BET protein-dependent E2F pathway activity confers bell-shaped type resistance to tankyrase inhibitors in APC-mutated colorectal cancer.

WNT/β-catenin signaling is aberrantly activated in colorectal cancer (CRC) mainly by loss-of-function mutations in adenomatous polyposis coli (APC) and is involved in tumor progression. Tankyrase inhibitors, which suppress WNT/β-catenin signaling, are currently in pre-clinical and clinical trials. However, the mechanisms of resistance to tankyrase inhibitors remain unclear. In this study, we established tankyrase inhibitor-resistant CRC cells, JC73-RK100, from APC-mutated patient-derived CRC cells. JC73-RK100 cells and several CRC cell lines were sensitive to tankyrase inhibitors at low concentrations but were resistant at high concentrations, showing an intrinsic/acquired bell-shaped dose response. Mechanistically, tankyrase inhibitors at high concentrations promoted BRD3/4-dependent E2F target gene transcription and over-activated cell cycle progression in these cells. BET inhibitors canceled the bell-shaped dose response to tankyrase inhibitors. Combination of tankyrase and BET inhibitors significantly suppress tumor growth in a mouse xenograft model. These observations suggest that the combination of tankyrase and BET inhibitors may be a useful therapeutic approach to overcome the resistance of a subset of CRCs to tankyrase inhibitors.

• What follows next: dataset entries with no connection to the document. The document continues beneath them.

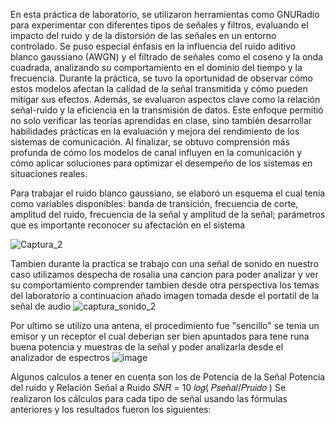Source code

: En esta práctica de laboratorio, se utilizaron herramientas como GNURadio para experimentar con diferentes tipos de señales y filtros, evaluando el impacto del ruido y de la distorsión de las señales en un entorno controlado. Se puso
especial énfasis en la influencia del ruido aditivo blanco gaussiano (AWGN) y el filtrado de señales como el coseno y la onda cuadrada, analizando su comportamiento en el
dominio del tiempo y la frecuencia. Durante la práctica, se tuvo la oportunidad de observar cómo estos modelos afectan la calidad de la señal transmitida y cómo pueden mitigar sus efectos. Además, se evaluaron
aspectos clave como la relación señal-ruido y la eficiencia en la transmisión de datos.
Este enfoque permitió no solo verificar las teorías aprendidas en clase, sino también desarrollar habilidades prácticas en la evaluación y mejora del rendimiento de los sistemas de comunicación. Al finalizar, se obtuvo 
comprensión más profunda de cómo los modelos de canal influyen en la comunicación y cómo aplicar soluciones para optimizar el desempeño de los sistemas en situaciones reales.

Para trabajar el ruido blanco gaussiano, se elaboró un esquema el cual tenía como variables disponibles: banda de transición, frecuencia de corte, amplitud del ruido, frecuencia de la señal y amplitud de la señal; parámetros que es importante reconocer su afectación en el sistema

![Captura_2](https://github.com/user-attachments/assets/02d3e9d1-149d-4720-b279-80ad0ec9fce2)

Tambien durante la practica se trabajo con una señal de sonido en nuestro caso utilizamos despecha de rosalia una cancion para poder analizar y ver su comportamiento comprender tambien desde otra perspectiva los temas del
laboratorio a continuacion añado imagen tomada desde el portatil de la señal de audio
![captura_sonido_2](https://github.com/user-attachments/assets/5a1688f3-9b05-4d29-928f-d0737cd51aa1)

Por ultimo se utilizo una antena, el procedimiento fue "sencillo" se tenia un emisor y un receptor el cual deberian ser bien apuntados para tene runa buena potencia y muestras de la señal y poder analizarla desde el analizador de espectros 
![image](https://github.com/user-attachments/assets/d48c1d80-b328-4982-a8ae-058259502ca4)

Algunos calculos a tener en cuenta son los de Potencia de la Señal Potencia del ruido y Relación Señal a Ruido
𝑆𝑁𝑅 = 10 𝑙𝑜𝑔( 𝑃𝑠𝑒ñ𝑎𝑙/𝑃𝑟𝑢𝑖𝑑𝑜 ) Se realizaron los cálculos para cada tipo de señal usando las fórmulas anteriores y los resultados fueron los siguientes:
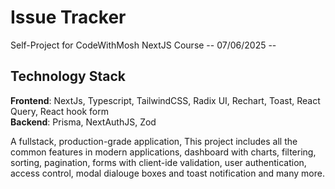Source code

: # Issue Tracker
Self-Project for CodeWithMosh NextJS Course
-- 07/06/2025 --

## Technology Stack
 **Frontend**: NextJs, Typescript, TailwindCSS, Radix UI, Rechart, Toast, React Query, React hook form </br>
 **Backend**: Prisma, NextAuthJS, Zod

 

A fullstack, production-grade application, This project includes all the common features in modern applications, dashboard with charts, filtering, sorting, pagination, forms with client-ide validation, user authentication, access control, modal dialouge boxes and toast notification and many more.
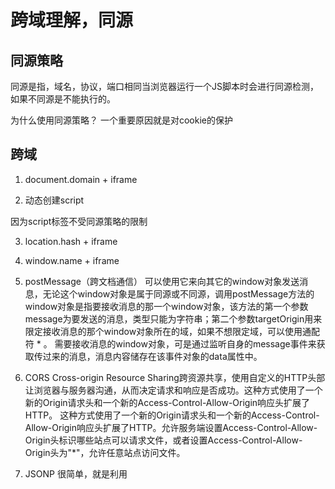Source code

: # 跨域理解，同源

## 同源策略
同源是指，域名，协议，端口相同当浏览器运行一个JS脚本时会进行同源检测，如果不同源是不能执行的。

为什么使用同源策略？
一个重要原因就是对cookie的保护

## 跨域
1. document.domain + iframe

2. 动态创建script

因为script标签不受同源策略的限制

3. location.hash + iframe

4. window.name + iframe

5. postMessage（跨文档通信）
可以使用它来向其它的window对象发送消息，无论这个window对象是属于同源或不同源，调用postMessage方法的window对象是指要接收消息的那一个window对象，该方法的第一个参数message为要发送的消息，类型只能为字符串；第二个参数targetOrigin用来限定接收消息的那个window对象所在的域，如果不想限定域，可以使用通配符 *  。
需要接收消息的window对象，可是通过监听自身的message事件来获取传过来的消息，消息内容储存在该事件对象的data属性中。


6.  CORS
Cross-origin Resource Sharing跨资源共享，使用自定义的HTTP头部让浏览器与服务器沟通，从而决定请求和响应是否成功。这种方式使用了一个新的Origin请求头和一个新的Access-Control-Allow-Origin响应头扩展了HTTP。
这种方式使用了一个新的Origin请求头和一个新的Access-Control-Allow-Origin响应头扩展了HTTP。允许服务端设置Access-Control-Allow-Origin头标识哪些站点可以请求文件，或者设置Access-Control-Allow-Origin头为"*"，允许任意站点访问文件。


7. JSONP
很简单，就是利用<script>标签没有跨域限制的“漏洞”（历史遗迹啊）来达到与第三方通讯的目的

8. web sockets

9. nginx代理
[总结在这里](./nginx.html)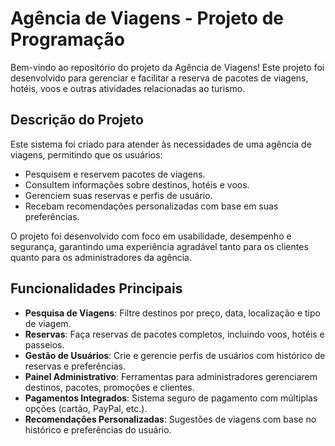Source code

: # Agência de Viagens - Projeto de Programação

Bem-vindo ao repositório do projeto da Agência de Viagens! Este projeto foi desenvolvido para gerenciar e facilitar a reserva de pacotes de viagens, hotéis, voos e outras atividades relacionadas ao turismo.

## Descrição do Projeto

Este sistema foi criado para atender às necessidades de uma agência de viagens, permitindo que os usuários:
- Pesquisem e reservem pacotes de viagens.
- Consultem informações sobre destinos, hotéis e voos.
- Gerenciem suas reservas e perfis de usuário.
- Recebam recomendações personalizadas com base em suas preferências.

O projeto foi desenvolvido com foco em usabilidade, desempenho e segurança, garantindo uma experiência agradável tanto para os clientes quanto para os administradores da agência.

## Funcionalidades Principais

- **Pesquisa de Viagens**: Filtre destinos por preço, data, localização e tipo de viagem.
- **Reservas**: Faça reservas de pacotes completos, incluindo voos, hotéis e passeios.
- **Gestão de Usuários**: Crie e gerencie perfis de usuários com histórico de reservas e preferências.
- **Painel Administrativo**: Ferramentas para administradores gerenciarem destinos, pacotes, promoções e clientes.
- **Pagamentos Integrados**: Sistema seguro de pagamento com múltiplas opções (cartão, PayPal, etc.).
- **Recomendações Personalizadas**: Sugestões de viagens com base no histórico e preferências do usuário.
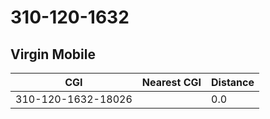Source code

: # 310-120-1632
## Virgin Mobile


| CGI | Nearest CGI | Distance |
|-----|-------------|----------|
| 310-120-1632-18026 |  | 0.0 |
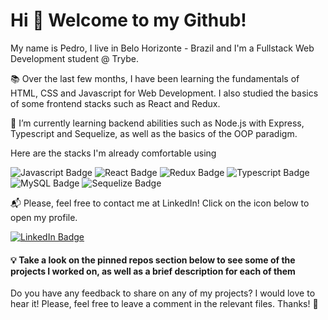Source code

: # Hi 👋 Welcome to my Github! 


My name is Pedro, I live in Belo Horizonte - Brazil and I'm a Fullstack Web Development student @ Trybe.

:books: Over the last few months, I have been learning the fundamentals of HTML, CSS and Javascript for Web Development. I also studied the basics of some frontend stacks such as React and Redux.

:rocket: I’m currently learning backend abilities such as Node.js with Express, Typescript and Sequelize, as well as the basics of the OOP paradigm.

Here are the stacks I'm already comfortable using

![Javascript Badge](https://img.shields.io/badge/JavaScript-323330?style=for-the-badge&logo=javascript&logoColor=F7DF1E)
![React Badge](https://img.shields.io/badge/React-20232A?style=for-the-badge&logo=react&logoColor=61DAFB)
![Redux Badge](https://img.shields.io/badge/Redux-593D88?style=for-the-badge&logo=redux&logoColor=white)
![Typescript Badge](https://img.shields.io/badge/TypeScript-007ACC?style=for-the-badge&logo=typescript&logoColor=white)
![MySQL Badge](https://img.shields.io/badge/MySQL-005C84?style=for-the-badge&logo=mysql&logoColor=white)
![Sequelize Badge](https://img.shields.io/badge/Sequelize-52B0E7?style=for-the-badge&logo=Sequelize&logoColor=white)


:mailbox_with_mail: Please, feel free to contact me at LinkedIn! Click on the icon below to open my profile.

[![LinkedIn Badge](https://img.shields.io/badge/LinkedIn-0077B5?style=for-the-badge&logo=linkedin&logoColor=white&link=https://www.linkedin.com/in/pedro-p-franca/)](https://www.linkedin.com/in/pedro-p-franca/) 

#### :bulb: Take a look on the pinned repos section below to see some of the projects I worked on, as well as a brief description for each of them  

Do you have any feedback to share on any of my projects? I would love to hear it! Please, feel free to leave a comment in the relevant files. Thanks! :pray:
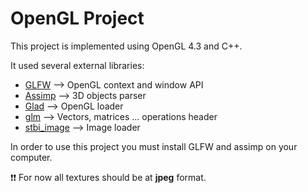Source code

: # OpenGL Project

This project is implemented using OpenGL 4.3 and C++.

It used several external libraries:
- [GLFW](https://www.glfw.org/) --> OpenGL context and window API
- [Assimp](https://www.assimp.org/) --> 3D objects parser
- [Glad](https://github.com/Dav1dde/glad) --> OpenGL loader
- [glm](https://glm.g-truc.net/0.9.2/api/index.html) --> Vectors, matrices ... operations header
- [stbi_image](https://github.com/nothings/stb) --> Image loader

In order to use this project you must install GLFW and assimp on your computer.

:exclamation::exclamation: For now all textures should be at **jpeg** format.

Copyright © 2024. Published by Elsevier B.V.

Declaration of competing interest The authors declare the following financial interests/personal relationships which may be considered as potential competing interests: HS received research grants from the Nippon Foundation and Takeda Science Foundation and holds a patent of RK-582 and related chemical compounds. FS holds a patent of RK-582 and related chemical compounds. RK received research grants from Chugai and TOPPAN. The other authors declare that they have no competing interests or personal relationships that could have appeared to influence the work reported in this paper.